→ **TASK TO COMPLETE**
Report the count of lines holding "code" in the records, with no other words.

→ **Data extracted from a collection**
========================

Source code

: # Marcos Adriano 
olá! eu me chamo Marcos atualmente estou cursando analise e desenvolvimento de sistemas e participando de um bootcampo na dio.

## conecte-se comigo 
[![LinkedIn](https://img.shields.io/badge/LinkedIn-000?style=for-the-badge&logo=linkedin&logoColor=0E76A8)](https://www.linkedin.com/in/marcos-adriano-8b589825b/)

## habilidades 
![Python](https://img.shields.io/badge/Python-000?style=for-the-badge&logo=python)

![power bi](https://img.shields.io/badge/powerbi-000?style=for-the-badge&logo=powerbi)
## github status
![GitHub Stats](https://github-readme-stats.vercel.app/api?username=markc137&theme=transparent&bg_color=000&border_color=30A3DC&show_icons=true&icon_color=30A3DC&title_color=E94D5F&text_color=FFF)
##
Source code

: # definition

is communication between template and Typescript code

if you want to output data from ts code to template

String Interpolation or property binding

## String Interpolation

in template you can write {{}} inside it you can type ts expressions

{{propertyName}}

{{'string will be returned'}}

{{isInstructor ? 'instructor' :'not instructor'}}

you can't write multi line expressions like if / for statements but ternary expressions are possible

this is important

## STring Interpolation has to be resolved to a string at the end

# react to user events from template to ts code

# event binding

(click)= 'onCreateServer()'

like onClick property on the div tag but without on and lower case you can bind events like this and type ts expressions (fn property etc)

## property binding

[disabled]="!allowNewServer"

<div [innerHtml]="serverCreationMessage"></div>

========================

→ **RESPONSE TO THE TASK**
5